[STORED DATA Boundary: Start]

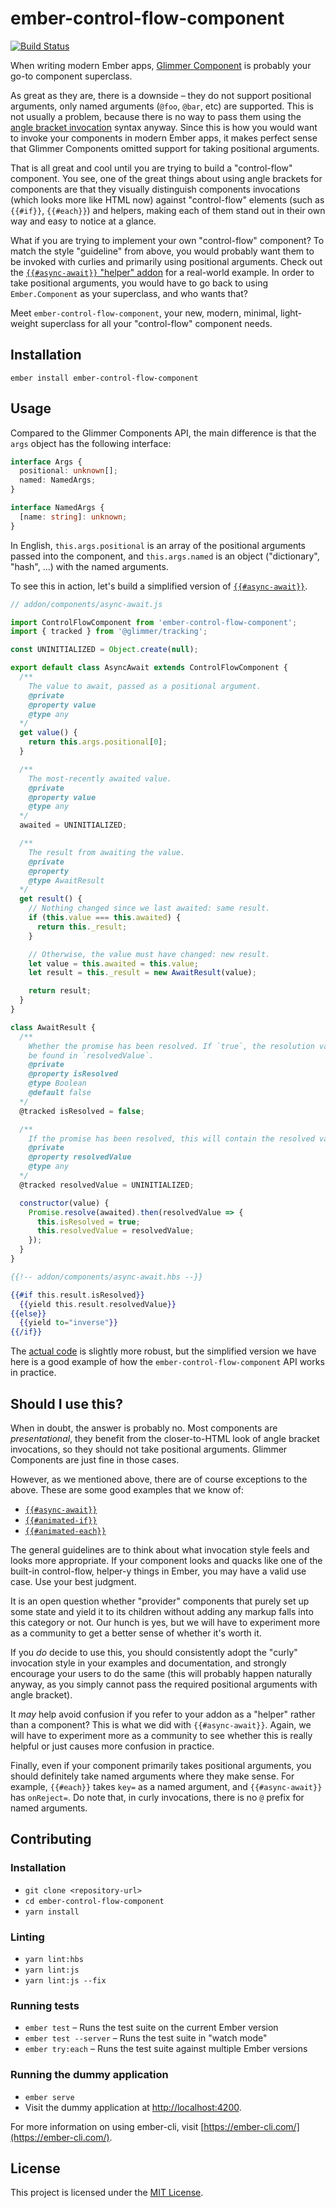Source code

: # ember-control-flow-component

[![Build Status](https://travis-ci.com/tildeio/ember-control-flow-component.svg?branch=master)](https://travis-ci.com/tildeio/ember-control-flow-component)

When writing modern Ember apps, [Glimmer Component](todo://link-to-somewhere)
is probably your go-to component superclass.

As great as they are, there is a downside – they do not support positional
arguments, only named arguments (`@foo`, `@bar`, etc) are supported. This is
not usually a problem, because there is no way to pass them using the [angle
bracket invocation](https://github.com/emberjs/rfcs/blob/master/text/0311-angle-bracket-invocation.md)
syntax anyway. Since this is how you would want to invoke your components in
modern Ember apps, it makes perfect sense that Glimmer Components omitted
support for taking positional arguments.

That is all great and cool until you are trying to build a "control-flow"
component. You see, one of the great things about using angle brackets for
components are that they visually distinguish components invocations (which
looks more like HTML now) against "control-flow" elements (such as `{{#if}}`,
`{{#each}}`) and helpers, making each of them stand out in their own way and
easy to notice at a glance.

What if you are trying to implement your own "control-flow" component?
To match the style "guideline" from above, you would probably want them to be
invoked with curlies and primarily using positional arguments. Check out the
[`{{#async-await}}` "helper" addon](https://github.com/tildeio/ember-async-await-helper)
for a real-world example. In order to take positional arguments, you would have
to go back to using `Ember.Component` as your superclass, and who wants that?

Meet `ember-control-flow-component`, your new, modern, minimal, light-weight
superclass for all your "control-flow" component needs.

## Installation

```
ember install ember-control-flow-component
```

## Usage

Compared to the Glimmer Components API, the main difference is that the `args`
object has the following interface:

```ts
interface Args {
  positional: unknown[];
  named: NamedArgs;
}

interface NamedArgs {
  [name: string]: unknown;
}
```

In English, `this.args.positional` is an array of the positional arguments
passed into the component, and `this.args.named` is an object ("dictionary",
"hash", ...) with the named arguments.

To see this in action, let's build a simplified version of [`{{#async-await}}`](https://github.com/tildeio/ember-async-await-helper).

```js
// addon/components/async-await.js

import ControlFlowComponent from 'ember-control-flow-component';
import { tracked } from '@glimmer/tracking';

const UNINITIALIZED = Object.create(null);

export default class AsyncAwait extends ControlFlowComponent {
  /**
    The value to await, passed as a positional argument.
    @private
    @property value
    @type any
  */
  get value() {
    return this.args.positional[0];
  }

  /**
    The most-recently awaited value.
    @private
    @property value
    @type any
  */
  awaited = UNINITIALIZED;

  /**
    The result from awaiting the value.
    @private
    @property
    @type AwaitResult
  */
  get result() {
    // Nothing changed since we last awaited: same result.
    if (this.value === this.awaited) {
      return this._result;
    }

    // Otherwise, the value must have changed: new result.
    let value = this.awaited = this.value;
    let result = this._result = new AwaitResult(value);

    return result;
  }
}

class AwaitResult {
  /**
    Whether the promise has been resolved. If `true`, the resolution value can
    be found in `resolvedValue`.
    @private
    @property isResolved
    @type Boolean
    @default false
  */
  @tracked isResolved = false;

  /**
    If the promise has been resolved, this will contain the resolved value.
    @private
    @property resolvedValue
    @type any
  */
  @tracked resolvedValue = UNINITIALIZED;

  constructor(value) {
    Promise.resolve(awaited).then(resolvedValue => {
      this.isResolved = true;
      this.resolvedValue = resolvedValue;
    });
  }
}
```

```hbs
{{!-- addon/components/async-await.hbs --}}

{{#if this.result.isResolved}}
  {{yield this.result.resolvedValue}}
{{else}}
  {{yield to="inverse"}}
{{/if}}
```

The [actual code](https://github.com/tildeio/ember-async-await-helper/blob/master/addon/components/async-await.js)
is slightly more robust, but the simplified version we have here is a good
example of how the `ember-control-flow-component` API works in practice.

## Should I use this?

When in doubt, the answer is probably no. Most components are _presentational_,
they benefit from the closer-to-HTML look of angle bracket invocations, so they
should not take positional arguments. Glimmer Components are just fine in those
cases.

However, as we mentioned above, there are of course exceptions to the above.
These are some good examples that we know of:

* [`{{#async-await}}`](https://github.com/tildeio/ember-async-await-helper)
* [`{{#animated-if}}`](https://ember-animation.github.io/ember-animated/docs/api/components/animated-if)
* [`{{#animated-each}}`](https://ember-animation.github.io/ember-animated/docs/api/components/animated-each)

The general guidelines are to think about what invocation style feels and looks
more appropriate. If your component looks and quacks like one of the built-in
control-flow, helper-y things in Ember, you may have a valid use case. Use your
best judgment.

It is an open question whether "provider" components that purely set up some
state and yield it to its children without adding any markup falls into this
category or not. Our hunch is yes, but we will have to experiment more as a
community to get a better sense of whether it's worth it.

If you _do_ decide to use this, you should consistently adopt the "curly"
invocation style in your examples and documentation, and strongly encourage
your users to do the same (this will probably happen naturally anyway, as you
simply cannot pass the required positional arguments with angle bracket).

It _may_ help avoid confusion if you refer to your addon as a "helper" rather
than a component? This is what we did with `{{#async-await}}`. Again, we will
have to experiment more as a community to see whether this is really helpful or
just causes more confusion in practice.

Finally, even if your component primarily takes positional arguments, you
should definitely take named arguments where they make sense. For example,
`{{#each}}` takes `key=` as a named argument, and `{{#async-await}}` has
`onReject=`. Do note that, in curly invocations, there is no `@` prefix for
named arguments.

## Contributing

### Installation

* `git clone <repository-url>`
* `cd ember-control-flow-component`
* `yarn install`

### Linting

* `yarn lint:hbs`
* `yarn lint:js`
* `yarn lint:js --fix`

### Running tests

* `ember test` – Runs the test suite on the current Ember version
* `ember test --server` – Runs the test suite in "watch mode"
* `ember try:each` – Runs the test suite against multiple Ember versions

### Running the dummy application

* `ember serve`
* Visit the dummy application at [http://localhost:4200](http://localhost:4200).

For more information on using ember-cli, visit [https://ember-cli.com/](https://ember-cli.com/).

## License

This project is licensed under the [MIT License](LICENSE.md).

[STORED DATA Boundary: End]
[STORED DATA Boundary: Start]

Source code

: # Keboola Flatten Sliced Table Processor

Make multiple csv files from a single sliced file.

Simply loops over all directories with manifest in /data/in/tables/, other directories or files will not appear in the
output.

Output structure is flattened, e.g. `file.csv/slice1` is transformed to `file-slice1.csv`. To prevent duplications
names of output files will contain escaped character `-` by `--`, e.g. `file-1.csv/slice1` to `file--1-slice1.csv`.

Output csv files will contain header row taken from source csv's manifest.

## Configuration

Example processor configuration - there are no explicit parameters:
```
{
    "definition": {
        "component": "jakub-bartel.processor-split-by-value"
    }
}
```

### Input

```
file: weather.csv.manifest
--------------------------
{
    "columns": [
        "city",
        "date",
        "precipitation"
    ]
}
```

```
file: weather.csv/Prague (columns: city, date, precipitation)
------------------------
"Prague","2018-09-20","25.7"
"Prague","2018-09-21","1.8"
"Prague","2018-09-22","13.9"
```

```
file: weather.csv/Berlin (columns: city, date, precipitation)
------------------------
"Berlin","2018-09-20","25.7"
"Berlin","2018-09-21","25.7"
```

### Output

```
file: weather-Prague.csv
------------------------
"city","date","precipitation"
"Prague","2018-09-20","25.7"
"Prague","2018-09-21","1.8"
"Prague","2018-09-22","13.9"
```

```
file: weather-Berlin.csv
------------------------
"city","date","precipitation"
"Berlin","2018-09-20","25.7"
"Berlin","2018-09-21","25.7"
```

[STORED DATA Boundary: End]
[STORED DATA Boundary: Start]

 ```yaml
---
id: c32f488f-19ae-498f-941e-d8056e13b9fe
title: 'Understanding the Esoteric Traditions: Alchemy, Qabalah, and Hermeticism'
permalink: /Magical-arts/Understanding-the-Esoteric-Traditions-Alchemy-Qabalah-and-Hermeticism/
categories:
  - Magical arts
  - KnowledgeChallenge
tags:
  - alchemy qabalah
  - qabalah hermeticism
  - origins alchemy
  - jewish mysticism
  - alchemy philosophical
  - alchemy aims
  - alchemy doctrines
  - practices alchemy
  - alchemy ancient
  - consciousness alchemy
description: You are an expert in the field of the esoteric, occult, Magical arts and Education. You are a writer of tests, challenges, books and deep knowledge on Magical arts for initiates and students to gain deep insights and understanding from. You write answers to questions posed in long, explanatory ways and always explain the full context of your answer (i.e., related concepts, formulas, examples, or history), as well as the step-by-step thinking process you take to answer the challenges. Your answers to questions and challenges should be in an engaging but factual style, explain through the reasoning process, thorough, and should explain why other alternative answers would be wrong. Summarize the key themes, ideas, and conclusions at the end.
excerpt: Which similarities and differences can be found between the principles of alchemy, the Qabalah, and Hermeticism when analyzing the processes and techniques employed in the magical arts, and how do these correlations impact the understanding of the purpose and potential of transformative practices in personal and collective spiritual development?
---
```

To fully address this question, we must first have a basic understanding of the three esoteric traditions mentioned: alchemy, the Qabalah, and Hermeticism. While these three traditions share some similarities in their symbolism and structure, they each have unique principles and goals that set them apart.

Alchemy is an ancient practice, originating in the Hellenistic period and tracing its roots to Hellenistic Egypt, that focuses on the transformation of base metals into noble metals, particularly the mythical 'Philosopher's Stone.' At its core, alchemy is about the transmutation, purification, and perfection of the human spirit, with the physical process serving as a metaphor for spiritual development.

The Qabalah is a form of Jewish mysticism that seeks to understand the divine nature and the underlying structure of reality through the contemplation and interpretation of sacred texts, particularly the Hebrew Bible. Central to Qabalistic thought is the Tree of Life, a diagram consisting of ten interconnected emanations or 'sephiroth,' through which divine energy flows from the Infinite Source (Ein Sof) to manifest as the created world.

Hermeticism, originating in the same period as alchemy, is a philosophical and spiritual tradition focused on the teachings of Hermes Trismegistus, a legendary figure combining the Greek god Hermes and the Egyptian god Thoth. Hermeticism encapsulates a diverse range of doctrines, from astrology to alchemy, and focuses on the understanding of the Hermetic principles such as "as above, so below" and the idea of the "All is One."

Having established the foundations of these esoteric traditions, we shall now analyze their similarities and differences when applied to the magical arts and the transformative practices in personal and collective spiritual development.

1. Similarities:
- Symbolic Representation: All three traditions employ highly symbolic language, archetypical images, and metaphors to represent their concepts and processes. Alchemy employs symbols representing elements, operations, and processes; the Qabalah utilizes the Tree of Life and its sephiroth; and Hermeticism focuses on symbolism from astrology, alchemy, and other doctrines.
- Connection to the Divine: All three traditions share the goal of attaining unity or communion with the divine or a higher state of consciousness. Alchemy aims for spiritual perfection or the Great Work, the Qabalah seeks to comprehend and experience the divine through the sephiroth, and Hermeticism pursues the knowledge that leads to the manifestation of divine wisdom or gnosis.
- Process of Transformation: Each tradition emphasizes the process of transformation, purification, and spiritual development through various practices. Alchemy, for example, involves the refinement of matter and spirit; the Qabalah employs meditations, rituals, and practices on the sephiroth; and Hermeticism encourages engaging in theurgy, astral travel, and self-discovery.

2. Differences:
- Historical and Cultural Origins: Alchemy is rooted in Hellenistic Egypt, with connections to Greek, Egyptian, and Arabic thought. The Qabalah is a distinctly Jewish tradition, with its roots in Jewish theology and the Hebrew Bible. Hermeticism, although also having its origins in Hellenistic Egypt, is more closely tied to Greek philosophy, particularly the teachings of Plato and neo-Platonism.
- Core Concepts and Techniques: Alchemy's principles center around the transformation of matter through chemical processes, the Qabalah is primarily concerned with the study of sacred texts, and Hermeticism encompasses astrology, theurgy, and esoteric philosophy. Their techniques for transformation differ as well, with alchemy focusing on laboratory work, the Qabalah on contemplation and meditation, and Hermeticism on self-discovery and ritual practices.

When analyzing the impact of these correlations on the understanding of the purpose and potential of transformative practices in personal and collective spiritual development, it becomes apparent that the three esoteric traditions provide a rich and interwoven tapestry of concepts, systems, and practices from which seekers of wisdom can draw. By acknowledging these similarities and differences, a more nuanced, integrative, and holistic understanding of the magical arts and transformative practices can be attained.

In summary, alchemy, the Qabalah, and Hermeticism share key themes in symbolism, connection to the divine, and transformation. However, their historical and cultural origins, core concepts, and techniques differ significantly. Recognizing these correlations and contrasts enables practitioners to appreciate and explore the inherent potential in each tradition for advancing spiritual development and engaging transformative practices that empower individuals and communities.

[STORED DATA Boundary: End]

◆ TASK: Where the string "consciousness" occurs in a line above, count that line, and report solely the final figure.

◆ RESULT: 2